It was also the first time I saw a monk which, I quickly realized, is a very common sight in this part of the world. During the time I spent in Southeast Asia (particularly in Cambodia, Laos and Myanmar) I met and befriended many monks who, in addition to being some of the kindest and most genuine people I've ever come across, were absolutely fascinating to talk to. I often asked them questions and ended up learning quite a bit about how they live.
|Making my offering of Goldfish crackers to a monk in Siem Reap, Cambodia|
Here are a few of the things I learned during my various meetings with monks:*
• They live very simply and do not receive any kind of income; they survive solely off donations and offerings from people who use their 'services', which can include performing blessings, teaching and spiritual counselling
• They take vows of celibacy, and females should never touch male monks (though I'm not sure the same applies to males touching female monks)

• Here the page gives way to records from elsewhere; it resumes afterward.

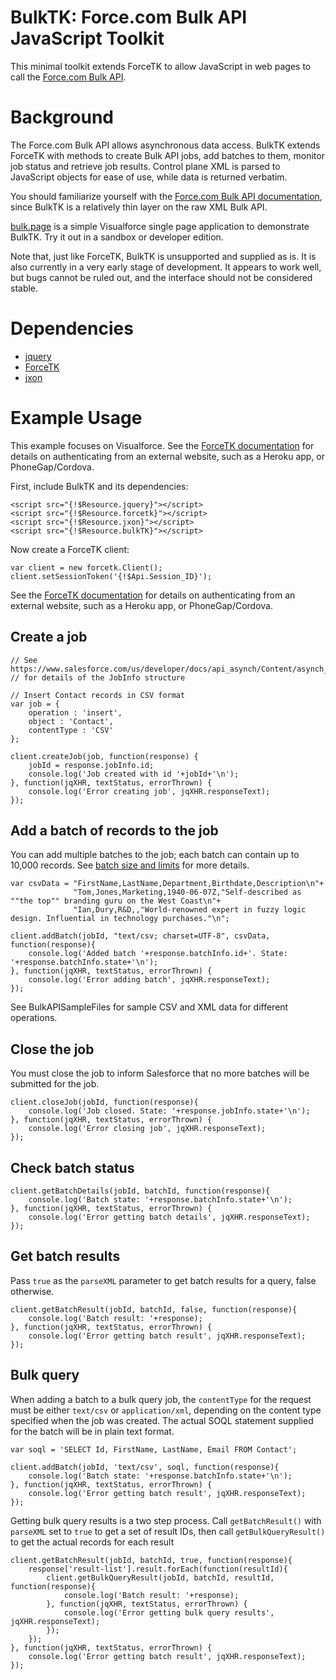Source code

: BulkTK: Force.com Bulk API JavaScript Toolkit
=============================================

This minimal toolkit extends ForceTK to allow JavaScript in web pages to call the [Force.com Bulk API](https://www.salesforce.com/us/developer/docs/api_asynch/).

Background
==========

The Force.com Bulk API allows asynchronous data access. BulkTK extends ForceTK with methods to create Bulk API jobs, add batches to them, monitor job status and retrieve job results. Control plane XML is parsed to JavaScript objects for ease of use, while data is returned verbatim.

You should familiarize yourself with the [Force.com Bulk API documentation](https://www.salesforce.com/us/developer/docs/api_asynch/), since BulkTK is a relatively thin layer on the raw XML Bulk API.

[bulk.page](https://github.com/developerforce/Force.com-JavaScript-REST-Toolkit/blob/master/bulk.page) is a simple Visualforce single page application to demonstrate BulkTK. Try it out in a sandbox or developer edition.

Note that, just like ForceTK, BulkTK is unsupported and supplied as is. It is also currently in a very early stage of development. It appears to work well, but bugs cannot be ruled out, and the interface should not be considered stable.

Dependencies
============

 *  [jquery](http://jquery.com/)
 *  [ForceTK](https://github.com/developerforce/Force.com-JavaScript-REST-Toolkit)
 *  [jxon](https://github.com/wireload/Ratatosk/blob/master/jxon.js)

Example Usage
=============

This example focuses on Visualforce. See the [ForceTK documentation](https://github.com/developerforce/Force.com-JavaScript-REST-Toolkit) for details on authenticating from an external website, such as a Heroku app, or PhoneGap/Cordova.

First, include BulkTK and its dependencies:

    <script src="{!$Resource.jquery}"></script>
    <script src="{!$Resource.forcetk}"></script>
    <script src="{!$Resource.jxon}"></script>
    <script src="{!$Resource.bulkTK}"></script>

Now create a ForceTK client:

    var client = new forcetk.Client();
    client.setSessionToken('{!$Api.Session_ID}');

See the [ForceTK documentation](https://github.com/developerforce/Force.com-JavaScript-REST-Toolkit) for details on authenticating from an external website, such as a Heroku app, or PhoneGap/Cordova.

Create a job
------------

    // See https://www.salesforce.com/us/developer/docs/api_asynch/Content/asynch_api_reference_jobinfo.htm
    // for details of the JobInfo structure

    // Insert Contact records in CSV format
    var job = {
        operation : 'insert',
        object : 'Contact',
        contentType : 'CSV'
    };
    
    client.createJob(job, function(response) {
        jobId = response.jobInfo.id;
        console.log('Job created with id '+jobId+'\n');
    }, function(jqXHR, textStatus, errorThrown) {
        console.log('Error creating job', jqXHR.responseText);
    });          

Add a batch of records to the job
---------------------------------

You can add multiple batches to the job; each batch can contain up to 10,000 records. See [batch size and limits](https://www.salesforce.com/us/developer/docs/api_asynch/Content/asynch_api_concepts_limits.htm#batch_size_title) for more details.

    var csvData = "FirstName,LastName,Department,Birthdate,Description\n"+
                  "Tom,Jones,Marketing,1940-06-07Z,"Self-described as ""the top"" branding guru on the West Coast\n"+
                  "Ian,Dury,R&D,,"World-renowned expert in fuzzy logic design. Influential in technology purchases."\n";

    client.addBatch(jobId, "text/csv; charset=UTF-8", csvData, 
    function(response){
        console.log('Added batch '+response.batchInfo.id+'. State: '+response.batchInfo.state+'\n');
    }, function(jqXHR, textStatus, errorThrown) {
        console.log('Error adding batch', jqXHR.responseText);
    });

See BulkAPISampleFiles for sample CSV and XML data for different operations.

Close the job
-------------

You must close the job to inform Salesforce that no more batches will be submitted for the job.

    client.closeJob(jobId, function(response){
        console.log('Job closed. State: '+response.jobInfo.state+'\n');
    }, function(jqXHR, textStatus, errorThrown) {
        console.log('Error closing job', jqXHR.responseText);
    });

Check batch status
------------------

    client.getBatchDetails(jobId, batchId, function(response){
        console.log('Batch state: '+response.batchInfo.state+'\n');
    }, function(jqXHR, textStatus, errorThrown) {
        console.log('Error getting batch details', jqXHR.responseText);
    });

Get batch results
-----------------

Pass `true` as the `parseXML` parameter to get batch results for a query, false otherwise.

    client.getBatchResult(jobId, batchId, false, function(response){
        console.log('Batch result: '+response);
    }, function(jqXHR, textStatus, errorThrown) {
        console.log('Error getting batch result', jqXHR.responseText);
    });

Bulk query
----------

When adding a batch to a bulk query job, the `contentType` for the request must be either `text/csv` or `application/xml`, depending on the content type specified when the job was created. The actual SOQL statement supplied for the batch will be in plain text format.

    var soql = 'SELECT Id, FirstName, LastName, Email FROM Contact';

    client.addBatch(jobId, 'text/csv', soql, function(response){
        console.log('Batch state: '+response.batchInfo.state+'\n');
    }, function(jqXHR, textStatus, errorThrown) {
        console.log('Error getting batch result', jqXHR.responseText);
    });

Getting bulk query results is a two step process. Call `getBatchResult()` with `parseXML` set to `true` to get a set of result IDs, then call `getBulkQueryResult()` to get the actual records for each result

    client.getBatchResult(jobId, batchId, true, function(response){
        response['result-list'].result.forEach(function(resultId){
            client.getBulkQueryResult(jobId, batchId, resultId, function(response){
                console.log('Batch result: '+response);
            }, function(jqXHR, textStatus, errorThrown) {
                console.log('Error getting bulk query results', jqXHR.responseText);
            });
        });
    }, function(jqXHR, textStatus, errorThrown) {
        console.log('Error getting batch result', jqXHR.responseText);
    });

• They live communally in temples or pagodas
• They are required to shave their heads and wear robes, usually in orange or red for males and pink for females
• If there is ever a situation where non-monks are eating with monks, the latter eats first
• It's not only for adults, children can also be 'monks in training'
• They are not allowed to drive vehicles, however they can use mobile phones and computers
Learning about and befriending monks was without a doubt one of my favourite parts of traveling in Southeast Asia, and is one of the things that I miss most.
* Just as there are different types of Buddhism, there are different types of monks, so the rules I mentioned may not apply to every single monk. I don't claim to be an expert on the subject, this is just some of what I learned while speaking with monks during my travels!